June 15, 2017
Buttermilk doughnuts served with lemon curd and citrus marmalade.
Palmetto Creek sausage with soft polenta, peppers, onions, arugula, and Piave Vecchio.
Greek yogurt parfait with whole grain granola bars and berries.
Jumbo lump crab hash with shishito peppers, green onions, mustard greens, and poached eggs.
Smoked wild salmon with pickled fennel, aioli, capers, red onions, arugula, and bagel chips.
A new garden brunch hits Miami this weekend as The Raleigh Hotel's Restaurant Michael Schwartz debuts its seasonal, sustainable Sunday brunch (11 a.m.-4 p.m.). In typical Schwartz style, dishes are distinguished by taste and size, boasting sweet, savory, and snackable selections.

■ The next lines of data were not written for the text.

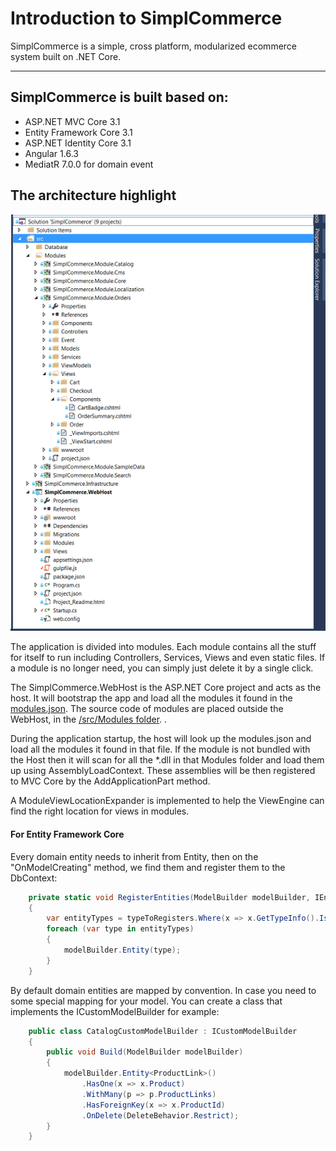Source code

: # Introduction to SimplCommerce

SimplCommerce is a simple, cross platform, modularized ecommerce system built on .NET Core.

---

## SimplCommerce is built based on:

- ASP.NET MVC Core 3.1
- Entity Framework Core 3.1
- ASP.NET Identity Core 3.1
- Angular 1.6.3
- MediatR 7.0.0 for domain event

## The architecture highlight

![SimplCommerce](images/simplcommerce.png)

The application is divided into modules. Each module contains all the stuff for itself to run including Controllers, Services, Views and even static files. If a module is no longer need, you can simply just delete it by a single click.

The SimplCommerce.WebHost is the ASP.NET Core project and acts as the host. It will bootstrap the app and load all the modules it found in the [modules.json](https://github.com/simplcommerce/SimplCommerce/blob/master/src/SimplCommerce.WebHost/modules.json). The source code of modules are placed outside the WebHost, in the [/src/Modules folder](https://github.com/simplcommerce/SimplCommerce/tree/master/src/Modules). .

During the application startup, the host will look up the modules.json and load all the modules it found in that file. If the module is not bundled with the Host then it will scan for all the *.dll in that Modules folder and load them up using AssemblyLoadContext. These assemblies will be then registered to MVC Core by the AddApplicationPart method.

A ModuleViewLocationExpander is implemented to help the ViewEngine can find the right location for views in modules.

#### For Entity Framework Core
Every domain entity needs to inherit from Entity, then on the "OnModelCreating" method, we find them and register them to the DbContext:
```cs
    private static void RegisterEntities(ModelBuilder modelBuilder, IEnumerable<Type> typeToRegisters)
    {
        var entityTypes = typeToRegisters.Where(x => x.GetTypeInfo().IsSubclassOf(typeof(Entity)) && !x.GetTypeInfo().IsAbstract);
        foreach (var type in entityTypes)
        {
            modelBuilder.Entity(type);
        }
    }
```
By default domain entities are mapped by convention. In case you need to some special mapping for your model. You can create a class that implements the ICustomModelBuilder for example:
```cs
    public class CatalogCustomModelBuilder : ICustomModelBuilder
    {
        public void Build(ModelBuilder modelBuilder)
        {
            modelBuilder.Entity<ProductLink>()
                .HasOne(x => x.Product)
                .WithMany(p => p.ProductLinks)
                .HasForeignKey(x => x.ProductId)
                .OnDelete(DeleteBehavior.Restrict);
        }
    }
```
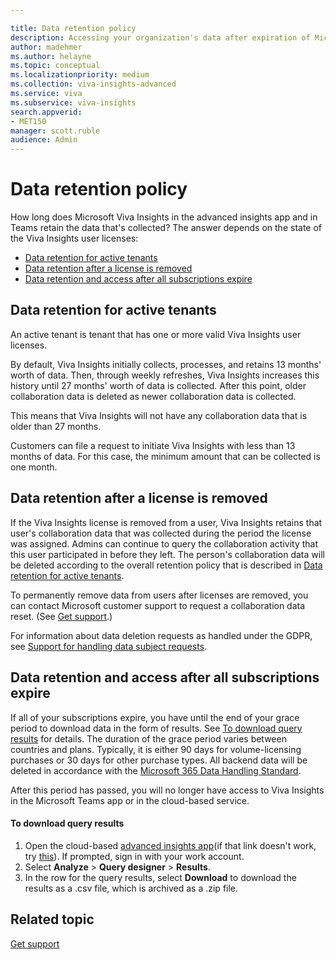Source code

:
 ```yaml
---

title: Data retention policy
description: Accessing your organization's data after expiration of Microsoft Viva Insights subscriptions or removal of licenses
author: madehmer
ms.author: helayne
ms.topic: conceptual
ms.localizationpriority: medium 
ms.collection: viva-insights-advanced 
ms.service: viva 
ms.subservice: viva-insights 
search.appverid: 
- MET150 
manager: scott.ruble
audience: Admin
---
```


# Data retention policy

How long does Microsoft Viva Insights in the advanced insights app and in Teams retain the data that's collected? The answer depends on the state of the Viva Insights user licenses:

* [Data retention for active tenants](#data-retention-for-active-tenants)
* [Data retention after a license is removed](#data-retention-after-a-license-is-removed)
* [Data retention and access after all subscriptions expire](#data-retention-and-access-after-all-subscriptions-expire)

## Data retention for active tenants

An active tenant is tenant that has one or more valid Viva Insights user licenses.

By default, Viva Insights initially collects, processes, and retains 13 months' worth of data. Then, through weekly refreshes, Viva Insights increases this history until 27 months' worth of data is collected. After this point, older collaboration data is deleted as newer collaboration data is collected.

This means that Viva Insights will not have any collaboration data that is older than 27 months.

Customers can file a request to initiate Viva Insights with less than 13 months of data. For this case, the minimum amount that can be collected is one month.

## Data retention after a license is removed

If the Viva Insights license is removed from a user, Viva Insights retains that user's collaboration data that was collected during the period the license was assigned. Admins can continue to query the collaboration activity that this user participated in before they left. The person's collaboration data will be deleted according to the overall retention policy that is described in [Data retention for active tenants](#data-retention-for-active-tenants).

To permanently remove data from users after licenses are removed, you can contact Microsoft customer support to request a collaboration data reset. (See [Get support](../overview/getting-support.md).)

For information about data deletion requests as handled under the GDPR, see [Support for handling data subject requests](data-protection-considerations.md#support-for-handling-data-subject-requests).

## Data retention and access after all subscriptions expire

If all of your subscriptions expire, you have until the end of your grace period to download data in the form of results. See [To download query results](#to-download-query-results) for details. The duration of the grace period varies between countries and plans. Typically, it is either 90 days for volume-licensing purchases or 30 days for other purchase types. All backend data will be deleted in accordance with the [Microsoft 365 Data Handling Standard](/office365/Enterprise/office-365-data-retention-deletion-and-destruction-overview).

After this period has passed, you will no longer have access to Viva Insights in the Microsoft Teams app or in the cloud-based service.

#### To download query results

1. Open the cloud-based [advanced insights app](https://workplaceanalytics.office.com/)(if that link doesn't work, try [this](https://workplaceanalytics-eu.office.com/)). If prompted, sign in with your work account.
2. Select **Analyze** > **Query designer** > **Results**.
3. In the row for the query results, select **Download** to download the results as a .csv file, which is archived as a .zip file.

## Related topic

[Get support](../overview/getting-support.md)
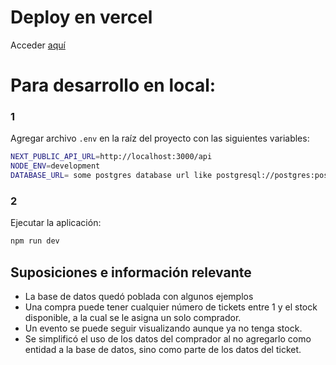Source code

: # Deploy en vercel

Acceder [aquí](https://ticket-seller-delta.vercel.app/)

# Para desarrollo en local:

### 1

Agregar archivo ```.env``` en la raíz del proyecto con las siguientes variables:

```bash
NEXT_PUBLIC_API_URL=http://localhost:3000/api
NODE_ENV=development
DATABASE_URL= some postgres database url like postgresql://postgres:postgres@localhost:5432/postgres
```

### 2

Ejecutar la aplicación:

```bash
npm run dev
```

## Suposiciones e información relevante

- La base de datos quedó poblada con algunos ejemplos
- Una compra puede tener cualquier número de tickets entre 1 y el stock disponible, a la cual se le asigna un solo comprador.
- Un evento se puede seguir visualizando aunque ya no tenga stock.
- Se simplificó el uso de los datos del comprador al no agregarlo como entidad a la base de datos, sino como parte de los datos del ticket.
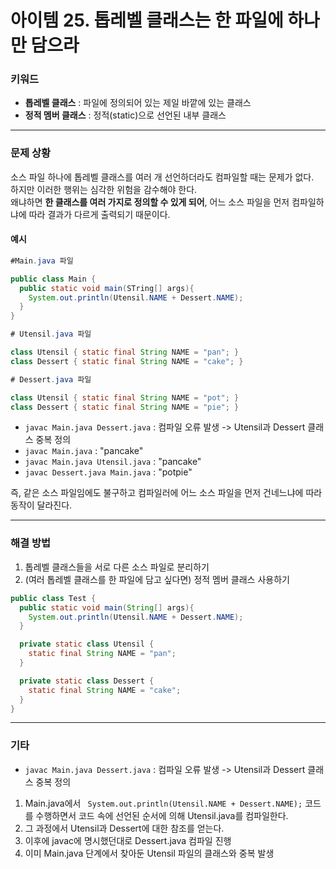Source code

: # 아이템 25. 톱레벨 클래스는 한 파일에 하나만 담으라 

### 키워드 
* **톱레벨 클래스** : 파일에 정의되어 있는 제일 바깥에 있는 클래스
* **정적 멤버 클래스** : 정적(static)으로 선언된 내부 클래스 

-----

### 문제 상황
소스 파일 하나에 톱레벨 클래스를 여러 개 선언하더라도 컴파일할 때는 문제가 없다.  
하지만 이러한 행위는 심각한 위험을 감수해야 한다.  
왜냐하면 **한 클래스를 여러 가지로 정의할 수 있게 되어**, 어느 소스 파일을 먼저 컴파일하냐에 따라 결과가 다르게 출력되기 때문이다.  

#### 예시 
```java
#Main.java 파일

public class Main {
  public static void main(STring[] args){
    System.out.println(Utensil.NAME + Dessert.NAME);
  }
}

```
```java
# Utensil.java 파일

class Utensil { static final String NAME = "pan"; }
class Dessert { static final String NAME = "cake"; } 
```
```java
# Dessert.java 파일

class Utensil { static final String NAME = "pot"; }
class Dessert { static final String NAME = "pie"; } 
```  
* `javac Main.java Dessert.java` : 컴파일 오류 발생 -> Utensil과 Dessert 클래스 중복 정의 
* `javac Main.java` : "pancake"
* `javac Main.java Utensil.java` : "pancake"
* `javac Dessert.java Main.java` : "potpie"

즉, 같은 소스 파일임에도 불구하고 컴파일러에 어느 소스 파일을 먼저 건네느냐에 따라 동작이 달라진다. 

-----

### 해결 방법  

1. 톱레벨 클래스들을 서로 다른 소스 파일로 분리하기
2. (여러 톱레벨 클래스를 한 파일에 담고 싶다면) 정적 멤버 클래스 사용하기
```java
public class Test {
  public static void main(String[] args){
    System.out.println(Utensil.NAME + Dessert.NAME);
  }

  private static class Utensil {
    static final String NAME = "pan";
  }

  private static class Dessert {
    static final String NAME = "cake";
  }
}
```

  ---

### 기타
* `javac Main.java Dessert.java` : 컴파일 오류 발생 -> Utensil과 Dessert 클래스 중복 정의
1. Main.java에서 ` System.out.println(Utensil.NAME + Dessert.NAME);` 코드를 수행하면서 코드 속에 선언된 순서에 의해 Utensil.java를 컴파일한다.
2. 그 과정에서 Utensil과 Dessert에 대한 참조를 얻는다.
3. 이후에 javac에 명시했던대로 Dessert.java 컴파일 진행
4. 이미 Main.java 단계에서 찾아둔 Utensil 파일의 클래스와 중복 발생  
  
  
   
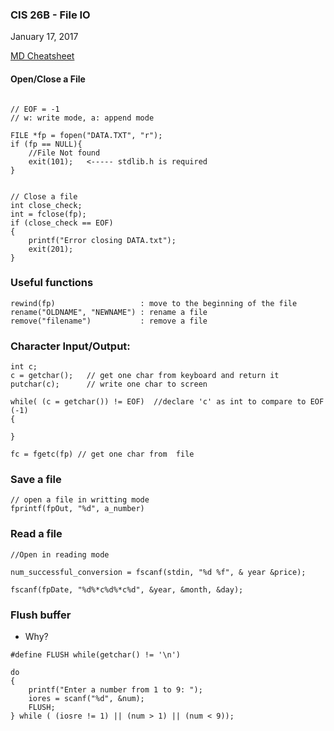 ### CIS 26B - File IO
January 17, 2017

[MD Cheatsheet](https://github.com/adam-p/markdown-here/wiki/Markdown-Cheatsheet)

#### Open/Close a File
```

// EOF = -1
// w: write mode, a: append mode

FILE *fp = fopen("DATA.TXT", "r");
if (fp == NULL){
    //File Not found
    exit(101);   <----- stdlib.h is required
}


// Close a file
int close_check;
int = fclose(fp);
if (close_check == EOF)
{
    printf("Error closing DATA.txt");
    exit(201);
}
```
### Useful functions
```
rewind(fp)                   : move to the beginning of the file
rename("OLDNAME", "NEWNAME") : rename a file
remove("filename")           : remove a file
```

### Character Input/Output:
```
int c;
c = getchar();   // get one char from keyboard and return it
putchar(c);      // write one char to screen

while( (c = getchar()) != EOF)  //declare 'c' as int to compare to EOF (-1)
{

}

fc = fgetc(fp) // get one char from  file
```

### Save a file
```
// open a file in writting mode
fprintf(fpOut, "%d", a_number)
```
### Read a file
```
//Open in reading mode

num_successful_conversion = fscanf(stdin, "%d %f", & year &price);

fscanf(fpDate, "%d%*c%d%*c%d", &year, &month, &day);

```

### Flush buffer

* Why? 
```
#define FLUSH while(getchar() != '\n')

do
{   
    printf("Enter a number from 1 to 9: ");
    iores = scanf("%d", &num);
    FLUSH;
} while ( (iosre != 1) || (num > 1) || (num < 9));

```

Find everything from a jumbo lump crab hash topped with poached eggs, to bacon sticky buns dressed with bourbon caramel sauce and pecans. The Tuscan kale and aged Gruyère frittata, a modern take on bagels and lox, and cherry-hazelnut pancakes also have our attention. And a bakery board promises a bevy of tasty, fresh-baked confections like muffins, lemon pound cake, and almond croissants. Wash it all down with something from the restaurant's expanded coffee and tea program, as well as homemade sodas and handcrafted cocktails.